Biznes to tylko jeden ze składników majątku.
Spróbujmy przyjąć następującą perspektywę: jesteśmy rodziną biznesową, która składa się przynajmniej z kilku osób. Każda z nich realizuje własną ścieżkę życiową, zawodową, rodzinną. Ma własne zainteresowania, sposób na życie i pomysł na siebie. Jeśli wszyscy członkowie rodziny zaangażowani są w rodzinne przedsiębiorstwo – wiele nas łączy. Mamy wspólne wartości, nie wyobrażamy sobie życia bez rodzinnego biznesu i wspólnej pracy na jego rzecz. Ale nie zawsze tak jest. W rodzinie pojawiają się nowe osoby, zięciowie, synowe, dzieci. Zmieniają się też uwarunkowania gospodarcze – pomysły sprzed 20 lat nie zawsze gwarantują dobrą perspektywę na przyszłość.
Biznes rodzinny – niezależnie od jego wielkości i formy prawnej – jest tylko jednym ze składników rodzinnego majątku. Obok niego są nieruchomości, może gotówka, może inne aktywa, które pojawiły się właśnie dlatego, że biznes pozwala zarabiać pieniądze. Struktura własności i forma prawna jest bardzo istotna z punktu widzenia prawa, ale popatrzmy teraz na całość funkcjonalnie, jako rodzina dysponujemy szeregiem aktywów o rożnej wartości, charakterze i wymogach dotyczących właścicieli odnośnie zarządzania nimi.
Zasadnicze pytanie: po co nam majątek?
To wszystko, co posiadamy, powinno czemuś służyć. To przecież nasz majątek i on jest dla nas, a nie my dla niego. Jeśli rzeczywiście w ramach procesu sukcesji biznesu w rodzinie zapadną decyzje, że odstępujemy od planu przekazania działającej firmy kolejnemu pokoleniu, konieczne są inne decyzje. Należy wówczas – w sposób kontrolowany i przemyślany na wielu płaszczyznach – zmienić charakterystykę majątku na taką, która posłuży rodzinie i poszczególnym jej członkom na nowym etapie życia.

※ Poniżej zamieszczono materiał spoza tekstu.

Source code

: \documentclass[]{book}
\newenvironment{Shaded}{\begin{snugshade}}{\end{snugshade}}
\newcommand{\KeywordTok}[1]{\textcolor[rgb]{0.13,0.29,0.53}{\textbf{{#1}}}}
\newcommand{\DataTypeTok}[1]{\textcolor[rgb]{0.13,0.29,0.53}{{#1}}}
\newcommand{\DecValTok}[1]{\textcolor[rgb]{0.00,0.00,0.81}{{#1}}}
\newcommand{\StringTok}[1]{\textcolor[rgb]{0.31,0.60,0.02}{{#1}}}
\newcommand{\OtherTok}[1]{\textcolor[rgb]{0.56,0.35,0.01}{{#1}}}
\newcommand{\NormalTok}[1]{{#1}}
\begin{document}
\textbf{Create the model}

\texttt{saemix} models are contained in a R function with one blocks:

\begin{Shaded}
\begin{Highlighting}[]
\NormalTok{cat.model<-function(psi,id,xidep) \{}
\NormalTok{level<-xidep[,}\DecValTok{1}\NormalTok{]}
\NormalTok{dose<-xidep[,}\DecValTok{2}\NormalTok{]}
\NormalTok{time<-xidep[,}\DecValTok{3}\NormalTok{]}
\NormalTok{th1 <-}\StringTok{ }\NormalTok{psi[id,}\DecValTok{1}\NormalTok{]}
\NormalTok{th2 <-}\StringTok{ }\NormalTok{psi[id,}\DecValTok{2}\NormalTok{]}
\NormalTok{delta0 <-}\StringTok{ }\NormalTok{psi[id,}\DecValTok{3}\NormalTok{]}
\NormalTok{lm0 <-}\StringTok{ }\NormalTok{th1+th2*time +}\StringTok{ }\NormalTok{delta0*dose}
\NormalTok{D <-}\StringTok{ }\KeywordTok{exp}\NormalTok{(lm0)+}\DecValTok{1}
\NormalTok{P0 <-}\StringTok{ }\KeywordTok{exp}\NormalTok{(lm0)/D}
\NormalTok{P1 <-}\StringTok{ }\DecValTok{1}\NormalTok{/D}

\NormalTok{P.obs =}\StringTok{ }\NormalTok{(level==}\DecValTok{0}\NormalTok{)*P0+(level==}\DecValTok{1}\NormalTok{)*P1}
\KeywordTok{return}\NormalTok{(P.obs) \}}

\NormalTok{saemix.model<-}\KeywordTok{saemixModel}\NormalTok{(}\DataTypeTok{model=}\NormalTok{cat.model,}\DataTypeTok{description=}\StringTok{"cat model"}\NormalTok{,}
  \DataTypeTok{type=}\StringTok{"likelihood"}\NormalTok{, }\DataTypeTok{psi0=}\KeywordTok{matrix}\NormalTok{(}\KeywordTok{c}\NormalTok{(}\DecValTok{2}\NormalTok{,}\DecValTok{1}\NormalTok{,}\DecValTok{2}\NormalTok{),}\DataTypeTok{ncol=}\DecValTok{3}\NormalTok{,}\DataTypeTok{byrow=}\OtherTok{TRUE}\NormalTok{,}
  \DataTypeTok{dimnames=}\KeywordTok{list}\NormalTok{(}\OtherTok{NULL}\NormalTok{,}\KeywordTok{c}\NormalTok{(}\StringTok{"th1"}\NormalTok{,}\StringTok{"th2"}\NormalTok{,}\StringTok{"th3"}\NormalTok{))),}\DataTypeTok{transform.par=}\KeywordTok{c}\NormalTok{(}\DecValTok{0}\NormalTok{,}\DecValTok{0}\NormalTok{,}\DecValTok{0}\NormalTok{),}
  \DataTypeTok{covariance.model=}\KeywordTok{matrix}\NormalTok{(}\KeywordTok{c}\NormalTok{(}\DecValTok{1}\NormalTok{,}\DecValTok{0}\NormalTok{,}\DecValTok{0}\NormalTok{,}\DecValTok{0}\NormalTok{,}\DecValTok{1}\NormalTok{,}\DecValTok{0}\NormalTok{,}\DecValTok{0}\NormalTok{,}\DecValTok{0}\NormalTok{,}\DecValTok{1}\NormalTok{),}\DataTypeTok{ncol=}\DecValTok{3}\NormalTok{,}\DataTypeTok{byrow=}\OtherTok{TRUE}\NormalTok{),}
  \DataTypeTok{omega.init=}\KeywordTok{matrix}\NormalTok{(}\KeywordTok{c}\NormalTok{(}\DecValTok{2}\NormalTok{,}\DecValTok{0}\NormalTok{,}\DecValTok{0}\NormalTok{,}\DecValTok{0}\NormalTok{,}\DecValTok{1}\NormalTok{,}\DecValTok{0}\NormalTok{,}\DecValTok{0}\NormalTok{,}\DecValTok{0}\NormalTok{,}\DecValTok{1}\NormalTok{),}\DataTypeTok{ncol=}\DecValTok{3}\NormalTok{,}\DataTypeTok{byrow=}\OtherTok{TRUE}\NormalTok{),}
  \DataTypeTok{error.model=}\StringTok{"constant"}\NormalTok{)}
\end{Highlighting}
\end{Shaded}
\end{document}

Być może firmę należy sprzedać lub zamknąć, albo tak zrestrukturyzować sposób zarządzania, aby pozostawić własność w rękach rodziny, a zarząd powierzyć osobom z zewnątrz. Jeśli firmę sprzedamy lub zlikwidujemy, pozostaną aktywa finansowe lub inne (np. nieruchomości), które można wykorzystać inaczej – adekwatnie do potrzeb rodziny. Podstawowe cele to zazwyczaj zabezpieczenie Seniorów oraz umożliwienie dzieciom realizowania się w rolach, które będą dla nich odpowiednie. A dzieci? W oparciu o posiadane zasoby mogą rozpocząć zupełnie nowy biznes, lub otrzymać zabezpieczenie w dające przychód pasywny. Wszystko zależy od struktury majątku, jego wartości i planów właścicieli. Możemy mieć przecież kilka różnych firm, gdzie każda zarządzana jest przez inną osobę z rodziny i adekwatnie do tego podzielona jest własność. W końcu nigdzie nie jest napisane, że sukcesja biznesu rodzinnego musi koniecznie być oparta o ten sam biznes, który założyli Seniorzy. Najlepiej, jeśli dysponujemy kilkoma źródłami dochodów, obarczonych różnym ryzykiem gospodarczym, które jest odpowiednio kontrolowane.
Sukcesja biznesu – czasem. Sukcesja majątku – zawsze!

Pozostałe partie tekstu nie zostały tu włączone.